At the time, Beggs said: "If we can get them out easily we absolutely would."
Aldrin had travelled with White Desert, a luxury tour operator whose website says it is "the only company in the world to fly into the interior of Antarctica in a private jet". The cost is around US $70,000 per person (NZ $101,500). But they needed a US military plane to get Aldrin out.
A couple of years earlier, in 2014, 52 scientists, journalists and students had to be rescued when the research ship Akademik Shokalskiy was stuck in pack ice. Two icebreakers had to turn back before a helicopter finally reached them. "Helicoptering in places like that isn't a piece of cake," as US writer David Roberts told the National Geographic.
The Akademik Shokalskiy continues to make voyages to the frozen south. "Get ready for some excellent wildlife photos!" the Antarctica Guide website promises. It is analogous to Mt Everest, where tourists want a dangerous experience to be easy and accessible.
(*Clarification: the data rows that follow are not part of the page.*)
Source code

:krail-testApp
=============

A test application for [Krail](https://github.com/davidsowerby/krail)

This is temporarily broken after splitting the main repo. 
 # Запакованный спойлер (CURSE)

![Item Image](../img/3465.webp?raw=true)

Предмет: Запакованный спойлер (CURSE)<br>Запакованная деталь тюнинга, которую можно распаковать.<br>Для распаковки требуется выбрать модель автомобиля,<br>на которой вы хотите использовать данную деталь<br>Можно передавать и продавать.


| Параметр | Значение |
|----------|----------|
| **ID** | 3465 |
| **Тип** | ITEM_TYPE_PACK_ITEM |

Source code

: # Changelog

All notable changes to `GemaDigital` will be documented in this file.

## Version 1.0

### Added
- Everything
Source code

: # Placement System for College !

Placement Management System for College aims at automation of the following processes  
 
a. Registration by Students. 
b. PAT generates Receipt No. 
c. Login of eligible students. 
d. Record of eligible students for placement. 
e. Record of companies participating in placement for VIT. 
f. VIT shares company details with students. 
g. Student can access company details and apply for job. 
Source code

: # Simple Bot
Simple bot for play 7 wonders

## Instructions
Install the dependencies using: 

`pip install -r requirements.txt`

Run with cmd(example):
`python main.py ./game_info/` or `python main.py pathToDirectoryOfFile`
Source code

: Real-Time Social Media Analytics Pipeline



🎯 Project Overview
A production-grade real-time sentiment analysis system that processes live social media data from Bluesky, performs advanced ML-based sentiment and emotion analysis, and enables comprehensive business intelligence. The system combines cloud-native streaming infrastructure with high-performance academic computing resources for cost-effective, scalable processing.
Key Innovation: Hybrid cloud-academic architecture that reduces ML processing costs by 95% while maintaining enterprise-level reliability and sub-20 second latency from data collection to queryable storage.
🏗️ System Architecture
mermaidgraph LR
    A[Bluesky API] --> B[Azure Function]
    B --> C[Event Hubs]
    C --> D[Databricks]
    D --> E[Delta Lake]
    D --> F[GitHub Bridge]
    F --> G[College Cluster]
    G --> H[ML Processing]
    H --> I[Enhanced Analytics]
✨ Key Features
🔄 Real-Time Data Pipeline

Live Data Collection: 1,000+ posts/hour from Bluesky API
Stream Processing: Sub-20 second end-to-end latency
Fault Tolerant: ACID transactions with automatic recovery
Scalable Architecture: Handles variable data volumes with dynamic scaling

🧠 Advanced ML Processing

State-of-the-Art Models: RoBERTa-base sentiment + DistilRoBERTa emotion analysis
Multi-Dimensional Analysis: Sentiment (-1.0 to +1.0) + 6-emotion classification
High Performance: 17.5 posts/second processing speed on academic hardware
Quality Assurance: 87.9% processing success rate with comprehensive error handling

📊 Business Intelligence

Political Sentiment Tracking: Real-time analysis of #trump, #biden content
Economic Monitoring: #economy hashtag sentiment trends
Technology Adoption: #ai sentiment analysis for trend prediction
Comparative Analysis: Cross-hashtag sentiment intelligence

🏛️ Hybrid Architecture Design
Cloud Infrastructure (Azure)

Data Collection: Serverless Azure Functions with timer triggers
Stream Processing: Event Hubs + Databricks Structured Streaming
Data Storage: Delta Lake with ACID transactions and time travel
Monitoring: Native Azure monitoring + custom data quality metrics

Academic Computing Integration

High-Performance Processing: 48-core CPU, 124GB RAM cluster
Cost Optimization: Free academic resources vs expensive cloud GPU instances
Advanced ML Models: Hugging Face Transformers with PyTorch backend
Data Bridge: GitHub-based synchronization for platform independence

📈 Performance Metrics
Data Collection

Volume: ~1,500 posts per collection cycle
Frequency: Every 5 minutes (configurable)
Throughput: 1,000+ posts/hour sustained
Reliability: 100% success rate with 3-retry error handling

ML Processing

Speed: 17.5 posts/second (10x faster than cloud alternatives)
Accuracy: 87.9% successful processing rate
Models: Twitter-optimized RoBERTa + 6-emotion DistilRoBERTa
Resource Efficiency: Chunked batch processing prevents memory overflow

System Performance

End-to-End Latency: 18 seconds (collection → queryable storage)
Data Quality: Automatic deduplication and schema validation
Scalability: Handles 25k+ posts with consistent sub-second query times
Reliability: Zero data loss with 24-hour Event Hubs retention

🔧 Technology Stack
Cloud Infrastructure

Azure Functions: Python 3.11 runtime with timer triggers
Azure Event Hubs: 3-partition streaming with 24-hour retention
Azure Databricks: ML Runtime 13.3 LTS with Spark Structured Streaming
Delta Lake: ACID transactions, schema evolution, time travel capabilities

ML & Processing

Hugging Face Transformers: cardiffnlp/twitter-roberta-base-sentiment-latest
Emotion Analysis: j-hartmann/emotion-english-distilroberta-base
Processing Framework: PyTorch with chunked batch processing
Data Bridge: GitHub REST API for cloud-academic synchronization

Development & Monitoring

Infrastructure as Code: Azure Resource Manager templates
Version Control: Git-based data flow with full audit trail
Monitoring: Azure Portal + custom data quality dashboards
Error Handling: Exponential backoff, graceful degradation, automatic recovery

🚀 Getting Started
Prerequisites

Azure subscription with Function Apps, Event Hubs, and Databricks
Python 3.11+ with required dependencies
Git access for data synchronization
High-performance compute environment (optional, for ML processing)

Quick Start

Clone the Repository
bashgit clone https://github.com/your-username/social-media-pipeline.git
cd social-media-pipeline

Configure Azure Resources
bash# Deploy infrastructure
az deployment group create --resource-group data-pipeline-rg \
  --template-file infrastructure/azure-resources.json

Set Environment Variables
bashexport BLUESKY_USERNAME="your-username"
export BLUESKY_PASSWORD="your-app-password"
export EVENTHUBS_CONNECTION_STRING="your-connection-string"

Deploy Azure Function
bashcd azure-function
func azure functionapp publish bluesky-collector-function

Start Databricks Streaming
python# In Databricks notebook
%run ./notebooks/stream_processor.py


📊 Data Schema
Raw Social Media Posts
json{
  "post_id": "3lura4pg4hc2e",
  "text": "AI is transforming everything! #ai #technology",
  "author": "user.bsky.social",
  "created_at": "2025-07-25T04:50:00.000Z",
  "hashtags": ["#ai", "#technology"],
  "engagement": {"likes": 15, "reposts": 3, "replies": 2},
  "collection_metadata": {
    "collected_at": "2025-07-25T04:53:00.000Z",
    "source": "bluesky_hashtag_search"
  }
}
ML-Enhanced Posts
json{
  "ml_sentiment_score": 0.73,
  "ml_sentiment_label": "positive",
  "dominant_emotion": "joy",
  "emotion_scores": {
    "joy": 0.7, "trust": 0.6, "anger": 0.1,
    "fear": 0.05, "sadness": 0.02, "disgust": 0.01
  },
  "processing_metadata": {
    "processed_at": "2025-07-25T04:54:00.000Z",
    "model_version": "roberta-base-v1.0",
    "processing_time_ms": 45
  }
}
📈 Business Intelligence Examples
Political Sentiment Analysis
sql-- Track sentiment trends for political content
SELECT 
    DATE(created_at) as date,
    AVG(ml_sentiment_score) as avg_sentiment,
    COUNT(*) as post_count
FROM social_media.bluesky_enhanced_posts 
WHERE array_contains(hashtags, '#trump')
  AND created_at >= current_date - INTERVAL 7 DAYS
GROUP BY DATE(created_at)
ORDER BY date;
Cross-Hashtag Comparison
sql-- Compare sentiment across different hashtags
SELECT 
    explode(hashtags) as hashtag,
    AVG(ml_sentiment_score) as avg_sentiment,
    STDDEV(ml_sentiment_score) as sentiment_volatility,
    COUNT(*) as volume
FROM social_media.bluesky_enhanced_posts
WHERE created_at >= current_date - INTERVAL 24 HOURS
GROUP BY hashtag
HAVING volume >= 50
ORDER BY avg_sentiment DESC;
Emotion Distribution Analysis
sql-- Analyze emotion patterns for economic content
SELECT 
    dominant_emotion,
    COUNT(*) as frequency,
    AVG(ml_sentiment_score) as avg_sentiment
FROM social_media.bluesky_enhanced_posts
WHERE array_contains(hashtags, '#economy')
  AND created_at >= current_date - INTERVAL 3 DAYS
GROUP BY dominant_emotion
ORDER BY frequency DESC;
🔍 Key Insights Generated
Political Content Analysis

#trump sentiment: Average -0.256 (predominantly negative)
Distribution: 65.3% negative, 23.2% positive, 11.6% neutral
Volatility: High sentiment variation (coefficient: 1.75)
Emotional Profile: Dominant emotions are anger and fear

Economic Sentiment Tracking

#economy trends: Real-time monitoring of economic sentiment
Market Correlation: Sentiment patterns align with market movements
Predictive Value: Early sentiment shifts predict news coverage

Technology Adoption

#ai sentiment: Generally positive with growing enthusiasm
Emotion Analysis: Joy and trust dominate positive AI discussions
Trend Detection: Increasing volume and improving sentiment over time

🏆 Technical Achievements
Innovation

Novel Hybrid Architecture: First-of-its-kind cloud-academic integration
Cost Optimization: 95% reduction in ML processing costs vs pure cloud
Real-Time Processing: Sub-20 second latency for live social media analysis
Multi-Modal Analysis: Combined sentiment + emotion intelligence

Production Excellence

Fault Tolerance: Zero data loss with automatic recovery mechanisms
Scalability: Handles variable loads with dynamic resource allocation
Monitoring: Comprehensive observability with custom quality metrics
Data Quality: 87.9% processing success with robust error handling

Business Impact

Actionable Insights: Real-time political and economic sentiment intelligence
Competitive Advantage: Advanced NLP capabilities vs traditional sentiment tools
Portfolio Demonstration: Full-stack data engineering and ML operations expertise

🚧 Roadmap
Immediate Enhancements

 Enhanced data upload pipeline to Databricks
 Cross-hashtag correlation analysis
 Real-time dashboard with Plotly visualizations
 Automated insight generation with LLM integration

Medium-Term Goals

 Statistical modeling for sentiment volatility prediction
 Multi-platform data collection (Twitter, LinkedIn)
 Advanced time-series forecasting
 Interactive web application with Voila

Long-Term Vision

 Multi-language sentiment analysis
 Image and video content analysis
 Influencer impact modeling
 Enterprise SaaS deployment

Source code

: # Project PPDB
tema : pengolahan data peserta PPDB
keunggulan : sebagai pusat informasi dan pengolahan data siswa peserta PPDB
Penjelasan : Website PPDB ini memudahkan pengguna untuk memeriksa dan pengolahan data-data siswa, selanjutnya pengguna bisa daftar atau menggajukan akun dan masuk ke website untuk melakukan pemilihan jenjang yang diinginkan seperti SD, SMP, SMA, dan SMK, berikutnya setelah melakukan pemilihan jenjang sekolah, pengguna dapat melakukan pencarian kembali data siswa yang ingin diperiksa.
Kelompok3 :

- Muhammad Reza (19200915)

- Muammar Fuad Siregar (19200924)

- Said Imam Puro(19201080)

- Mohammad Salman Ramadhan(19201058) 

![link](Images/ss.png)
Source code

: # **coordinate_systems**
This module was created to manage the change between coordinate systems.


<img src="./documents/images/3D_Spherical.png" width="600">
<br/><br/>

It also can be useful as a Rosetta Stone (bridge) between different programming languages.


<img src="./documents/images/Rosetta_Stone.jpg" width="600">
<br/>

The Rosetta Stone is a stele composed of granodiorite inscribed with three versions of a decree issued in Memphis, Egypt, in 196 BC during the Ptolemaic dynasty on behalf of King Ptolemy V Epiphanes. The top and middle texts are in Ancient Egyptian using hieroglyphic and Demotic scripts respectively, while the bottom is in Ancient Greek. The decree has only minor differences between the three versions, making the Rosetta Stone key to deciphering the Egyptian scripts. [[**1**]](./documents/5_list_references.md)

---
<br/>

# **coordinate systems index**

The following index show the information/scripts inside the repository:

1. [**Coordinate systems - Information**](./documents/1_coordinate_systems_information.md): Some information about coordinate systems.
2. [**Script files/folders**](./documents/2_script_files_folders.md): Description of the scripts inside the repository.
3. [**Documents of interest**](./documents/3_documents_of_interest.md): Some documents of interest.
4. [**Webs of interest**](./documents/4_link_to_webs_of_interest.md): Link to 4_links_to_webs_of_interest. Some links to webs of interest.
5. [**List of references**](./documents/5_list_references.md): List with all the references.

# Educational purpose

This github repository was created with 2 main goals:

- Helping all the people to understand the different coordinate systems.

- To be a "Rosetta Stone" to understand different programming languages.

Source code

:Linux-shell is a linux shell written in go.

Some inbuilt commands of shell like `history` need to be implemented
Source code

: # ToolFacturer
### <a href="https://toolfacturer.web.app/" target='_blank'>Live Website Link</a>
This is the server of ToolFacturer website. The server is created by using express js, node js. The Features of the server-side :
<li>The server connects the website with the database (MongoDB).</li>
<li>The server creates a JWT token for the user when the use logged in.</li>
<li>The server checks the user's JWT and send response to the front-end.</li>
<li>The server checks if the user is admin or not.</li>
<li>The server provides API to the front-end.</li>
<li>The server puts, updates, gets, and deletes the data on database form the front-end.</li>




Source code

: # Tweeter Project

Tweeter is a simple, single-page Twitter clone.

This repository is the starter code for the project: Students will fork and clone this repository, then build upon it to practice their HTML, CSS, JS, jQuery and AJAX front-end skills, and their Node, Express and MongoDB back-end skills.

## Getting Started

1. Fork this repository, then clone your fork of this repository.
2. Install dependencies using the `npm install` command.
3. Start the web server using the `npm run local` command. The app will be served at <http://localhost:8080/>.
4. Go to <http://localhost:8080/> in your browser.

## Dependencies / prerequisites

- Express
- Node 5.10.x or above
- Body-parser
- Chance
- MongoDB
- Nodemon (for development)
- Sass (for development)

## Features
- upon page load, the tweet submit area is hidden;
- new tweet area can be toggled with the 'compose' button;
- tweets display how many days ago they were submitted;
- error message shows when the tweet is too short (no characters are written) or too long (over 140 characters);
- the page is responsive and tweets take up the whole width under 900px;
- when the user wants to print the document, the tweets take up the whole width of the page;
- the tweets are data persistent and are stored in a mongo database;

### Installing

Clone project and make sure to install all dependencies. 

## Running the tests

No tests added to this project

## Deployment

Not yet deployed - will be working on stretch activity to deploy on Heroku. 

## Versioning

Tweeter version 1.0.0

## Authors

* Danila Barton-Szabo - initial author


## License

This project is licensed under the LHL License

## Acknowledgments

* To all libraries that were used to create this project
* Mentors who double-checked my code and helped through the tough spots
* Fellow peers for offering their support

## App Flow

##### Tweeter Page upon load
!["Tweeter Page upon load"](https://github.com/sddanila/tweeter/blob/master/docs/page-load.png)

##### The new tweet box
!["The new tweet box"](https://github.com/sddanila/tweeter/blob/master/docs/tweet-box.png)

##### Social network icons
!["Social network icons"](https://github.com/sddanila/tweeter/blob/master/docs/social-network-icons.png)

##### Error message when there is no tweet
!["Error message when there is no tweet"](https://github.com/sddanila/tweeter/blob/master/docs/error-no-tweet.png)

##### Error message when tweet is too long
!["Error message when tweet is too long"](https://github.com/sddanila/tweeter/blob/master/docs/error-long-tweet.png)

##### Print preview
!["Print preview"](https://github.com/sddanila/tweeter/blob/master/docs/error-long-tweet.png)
Tourism is "rising quite considerably", Beggs says. Over the summer of 2015-2016, more than 38,000 tourists visited Antarctica, according to the International Association of Antarctic Tour Operators. Over 28,000 of them landed on the continent.
The science that New Zealand does keeps costing. A redevelopment of Scott Base is in the pipeline, if Beggs can win over Treasury. It would need somewhere between $100 million and $150m. "Some of those buildings date back to day one."
Antarctica New Zealand got an extra $16.7m over four years in last year's Budget after Beggs warned a select committee that the funding that had stalled at $15.2m a year was not keeping up with research ambitions. This year? "We are hopeful but you never know."